The ACLU has filed a federal class action lawsuit on behalf of more than 100 students whose F-1 student immigration statuses were unlawfully terminated. We're asking the court to reinstate their F-1 student status so that they can continue their studies.
On April 18, 2025, four ACLU affiliates and law firm Shaheen & Gordon filed a federal class action lawsuit seeking to represent over 100 students in New Hampshire, Maine, Rhode Island, and Puerto Rico who had their F-1 student immigration status unlawfully and abruptly terminated with no specified reason as to why. The lawsuit asks the court to reinstate their F-1 student status, which would allow them to continue their studies.
This lawsuit challenges the Trump administration’s sudden termination of student statuses at universities without any notice or stated explanation. International students are a vital community in our state’s universities, and no administration should be allowed to circumvent the law to unilaterally strip students of status, disrupt their studies, and put them at risk of deportation.
According to the lawsuit, these unilateral and unlawful terminations have severely disrupted the educational opportunities of these students who are in the middle of their studies (and in the middle of a semester) and who are simply trying to obtain, often at considerable expense, an education in the United States while following all the rules required of them. With terminated F-1 statuses, they are also now at dire risk of detention and deportation.
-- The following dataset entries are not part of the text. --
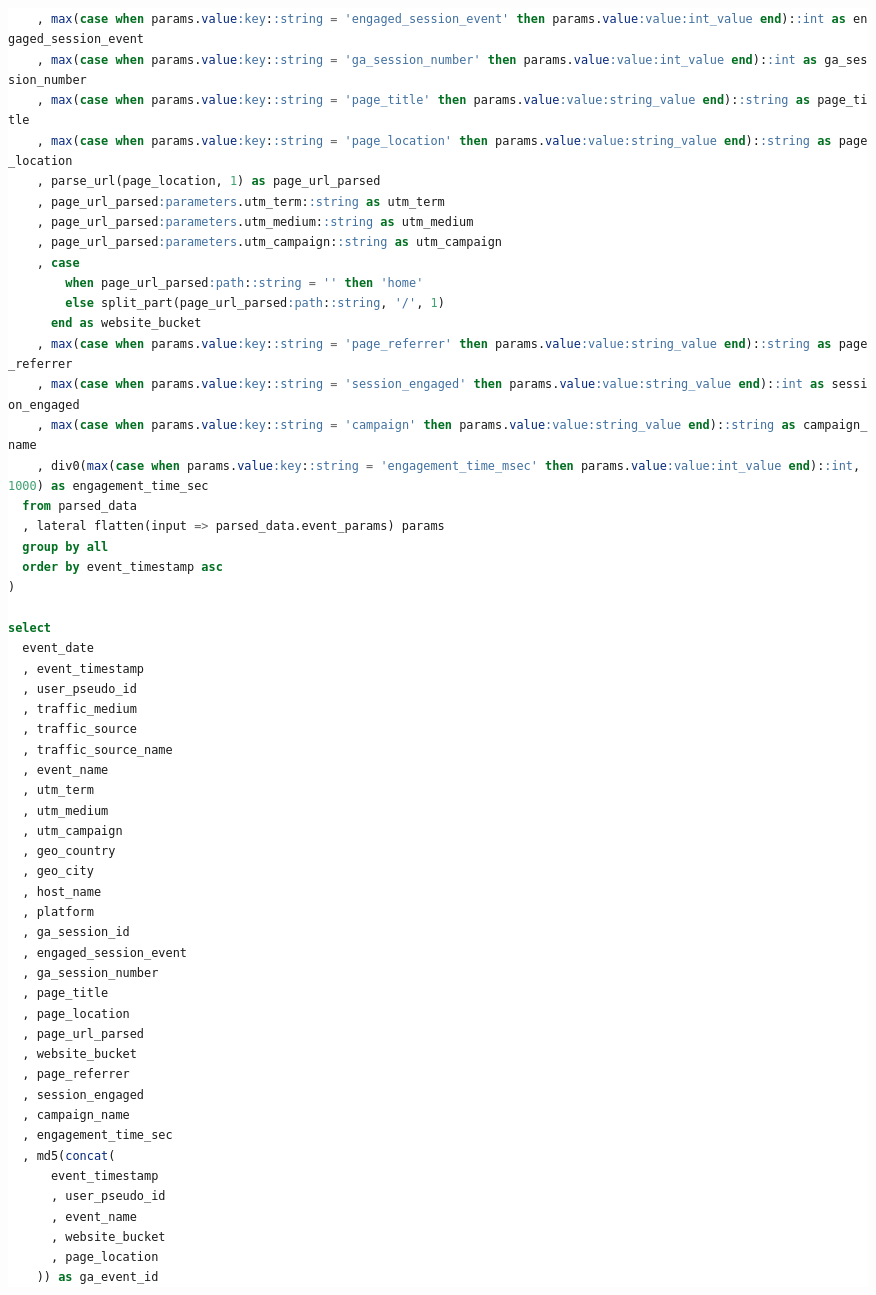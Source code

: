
 ```sql
    , max(case when params.value:key::string = 'engaged_session_event' then params.value:value:int_value end)::int as engaged_session_event
    , max(case when params.value:key::string = 'ga_session_number' then params.value:value:int_value end)::int as ga_session_number
    , max(case when params.value:key::string = 'page_title' then params.value:value:string_value end)::string as page_title
    , max(case when params.value:key::string = 'page_location' then params.value:value:string_value end)::string as page_location
    , parse_url(page_location, 1) as page_url_parsed
    , page_url_parsed:parameters.utm_term::string as utm_term
    , page_url_parsed:parameters.utm_medium::string as utm_medium
    , page_url_parsed:parameters.utm_campaign::string as utm_campaign
    , case 
        when page_url_parsed:path::string = '' then 'home' 
        else split_part(page_url_parsed:path::string, '/', 1)
      end as website_bucket
    , max(case when params.value:key::string = 'page_referrer' then params.value:value:string_value end)::string as page_referrer
    , max(case when params.value:key::string = 'session_engaged' then params.value:value:string_value end)::int as session_engaged
    , max(case when params.value:key::string = 'campaign' then params.value:value:string_value end)::string as campaign_name
    , div0(max(case when params.value:key::string = 'engagement_time_msec' then params.value:value:int_value end)::int, 1000) as engagement_time_sec
  from parsed_data
  , lateral flatten(input => parsed_data.event_params) params
  group by all
  order by event_timestamp asc
)

select
  event_date
  , event_timestamp
  , user_pseudo_id
  , traffic_medium
  , traffic_source
  , traffic_source_name
  , event_name
  , utm_term
  , utm_medium
  , utm_campaign
  , geo_country
  , geo_city
  , host_name
  , platform
  , ga_session_id
  , engaged_session_event
  , ga_session_number
  , page_title
  , page_location
  , page_url_parsed
  , website_bucket
  , page_referrer
  , session_engaged
  , campaign_name
  , engagement_time_sec
  , md5(concat(
      event_timestamp
      , user_pseudo_id
      , event_name
      , website_bucket
      , page_location
    )) as ga_event_id
```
These terminations by the U.S. Department of Homeland Security have been occurring since at least March 1, 2025, and have impacted hundreds, if not thousands, of international students throughout the United States. Inside Higher Ed estimates that, as of April 17, 2025, over 210 colleges and universities have identified 1,400-plus international students and recent graduates who have had their legal status changed. As of April 11, 2025, this includes 112 across New Hampshire, Maine, Massachusetts, Rhode Island, and Puerto Rico.
The lawsuit details how the unlawful termination of these students’ F-1 status violates their due process rights, as the government is required to provide advance notice and a meaningful opportunity to respond. Additionally, the lawsuit states that the government is required to have grounds in order to terminate a student status, and that the revocation of an F-1 visa is not sufficient grounds to terminate student status.
To terminate student status, the student, for example, must fail to take full courses of study, engage in unauthorized employment, or be convicted of a violent crime with a potential sentence of more than a year. For those who would be represented in this case, none of those situations exist.